Now, I mentioned that two atomic operations synchronize with each other if they act on the same atomic variable, use right memory ordering paramter and satisfy certain conditions, what are those conditions?
Let’s say we consider two operations A and B, both acting on the same atomic variable M. Let also A be a release operation, it means that among other things it writes a value to M. And let B be an acquire operation, so among other things it reads from M.
A synchronizes with B if B reads from M a value written by A or any atomic operation that wrote a value to M after A. In other words, A synchronizes with B, if B reads a value written by A or a value written after A wrote something to the atomic variable.
So to put it even simpler, two operations on the same atomic variable synchronize with each other if one operation sees the result of another operation plus all the addition conidtions on the memory order parameters.

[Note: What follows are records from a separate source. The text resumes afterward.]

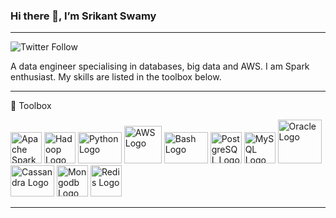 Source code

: ### Hi there 👋, I’m Srikant Swamy
---
<img alt="Twitter Follow" src="https://img.shields.io/twitter/follow/SrikantSwamy?style=social">

A data engineer specialising in databases, big data and AWS. 
I am Spark enthusiast. My skills are listed in the toolbox below.


---

🧰 Toolbox

<img src="https://cdn.worldvectorlogo.com/logos/apache-spark-5.svg" alt="Apache Spark Logo" width="50" height="50"/>  <img src="https://cdn.worldvectorlogo.com/logos/hadoop.svg" alt="Hadoop Logo" width="50" height="50"/>  <img src="https://cdn.worldvectorlogo.com/logos/python-4.svg" alt="Python Logo" width="70" height="50"/> <img src="https://cdn.worldvectorlogo.com/logos/amazon-web-services.svg" alt="AWS Logo" width="60" height="60"/>  <img src="https://cdn.worldvectorlogo.com/logos/bash-1.svg" alt="Bash Logo" width="70" height="50"/>  <img src="https://cdn.worldvectorlogo.com/logos/postgresql.svg" alt="PostgreSQL Logo" width="50" height="50"/> <img src="https://cdn.worldvectorlogo.com/logos/mysql-6.svg" alt="MySQL Logo" width="50" height="50"/> <img src="https://cdn.worldvectorlogo.com/logos/oracle-6.svg" alt="Oracle Logo" width="70" height="70"/>  <img src="https://cdn.worldvectorlogo.com/logos/cassandra.svg" alt="Cassandra Logo" width="70" height="50"/>  <img src="https://cdn.worldvectorlogo.com/logos/mongodb-icon-1.svg" alt="Mongodb Logo" width="50" height="50"/>  <img src="https://cdn.worldvectorlogo.com/logos/redis.svg" alt="Redis Logo" width="50" height="50"/>

---

<!---
SrikantSwamy/SrikantSwamy is a ✨ special ✨ repository because its `README.md` (this file) appears on your GitHub profile.
You can click the Preview link to take a look at your changes.
--->
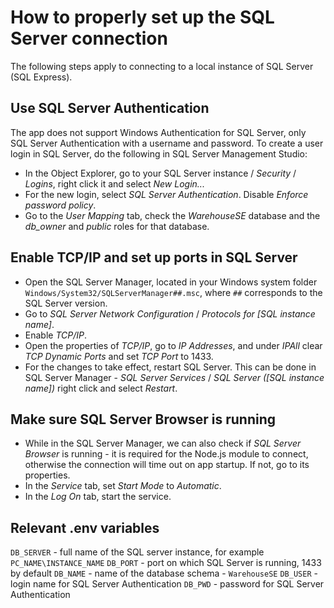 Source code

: # How to properly set up the SQL Server connection
The following steps apply to connecting to a local instance of SQL Server (SQL Express).
## Use SQL Server Authentication
The app does not support Windows Authentication for SQL Server, only SQL Server Authentication with a username and password.
To create a user login in SQL Server, do the following in SQL Server Management Studio:

- In the Object Explorer, go to your SQL Server instance / *Security* / *Logins*, right click it and select *New Login...*
- For the new login, select *SQL Server Authentication*. Disable *Enforce password policy*.
- Go to the *User Mapping* tab, check the *WarehouseSE* database and the *db_owner* and *public* roles for that database.
## Enable TCP/IP and set up ports in SQL Server
- Open the SQL Server Manager, located in your Windows system folder `Windows/System32/SQLServerManager##.msc`, where `##` corresponds to the SQL Server version.
- Go to *SQL Server Network Configuration* / *Protocols for \[SQL instance name\]*.
- Enable *TCP/IP*.
- Open the properties of *TCP/IP*, go to *IP Addresses*, and under *IPAll* clear *TCP Dynamic Ports* and set *TCP Port* to 1433.
- For the changes to take effect, restart SQL Server. This can be done in SQL Server Manager - *SQL Server Services* / *SQL Server (\[SQL instance name\])* right click and select *Restart*.
## Make sure SQL Server Browser is running
- While in the SQL Server Manager, we can also check if *SQL Server Browser* is running - it is required for the Node.js module to connect, otherwise the connection will time out on app startup. If not, go to its properties.
- In the *Service* tab, set *Start Mode* to *Automatic*.
- In the *Log On* tab, start the service.
## Relevant .env variables
`DB_SERVER` - full name of the SQL server instance, for example `PC_NAME\INSTANCE_NAME`
`DB_PORT` - port on which SQL Server is running, 1433 by default
`DB_NAME` - name of the database schema - `WarehouseSE`
`DB_USER` - login name for SQL Server Authentication
`DB_PWD` - password for SQL Server Authentication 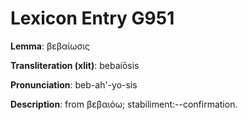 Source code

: # Lexicon Entry G951

**Lemma**: βεβαίωσις

**Transliteration (xlit)**: bebaíōsis

**Pronunciation**: beb-ah'-yo-sis

**Description**:
from βεβαιόω; stabiliment:--confirmation.
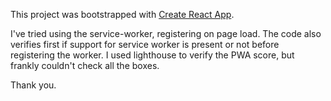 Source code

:This project was bootstrapped with [Create React App](https://github.com/facebookincubator/create-react-app).

I've tried using the service-worker, registering on page load. The code also verifies first if support for service worker is present or not before registering the worker.
I used lighthouse to verify the PWA score, but frankly couldn't check all the boxes.

Thank you.
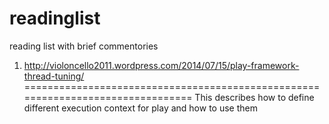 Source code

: readinglist
===========

reading list with brief commentories

1. http://violoncello2011.wordpress.com/2014/07/15/play-framework-thread-tuning/
================================================================================
This describes how to define different execution context for play and how to use them
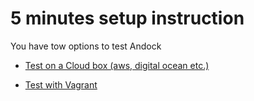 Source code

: # 5 minutes setup instruction

You have tow options to test Andock

* [Test on a Cloud box (aws, digital ocean etc.)](cloud.md) 
 
* [Test with Vagrant](vagrant.md)

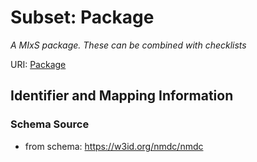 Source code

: # Subset: Package


_A MIxS package. These can be combined with checklists_



URI: [Package](Package.md)




## Identifier and Mapping Information







### Schema Source


* from schema: https://w3id.org/nmdc/nmdc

Inter-thread happens before and happens before relations
So now we have some idea about “sequenced before” and “synchronizes with” relations, what remains is to understand some rules of how those relations can be combined with each other and what properties those combinations have.
In order to do that C standard introduces additional relation called “inter-thread happens before”. We don’t need to know all the rules of this relation for this post, so I will simplify and only cover those that I’m going to use.
Again, let’s say we have two evaluations A and B, unlike in case of “sequenced before relation” these evaluations may potentially be in different threads. We say that A “inter-thread happens before” B if one of those is true:
- A synchronizes with B
- There is some evaluation X and A is sequenced before X and X inter-thread happens before B
- There is some evaluation X and A inter-thread happens before X and X sequenced before B.
So it’s a recursively defined relation, but it’s a rather intutive definition that allows to combine sequences of “sequenced before” and “synchronized with” relations together.
Happens before relation is even simpler, evaluation A happens before B if one of the following is true:
- A is sequenced before B, which implies that A and B are executed in the same thread
- A is inter-thread happens before B, and in this case A and B can be executed in differnt threads.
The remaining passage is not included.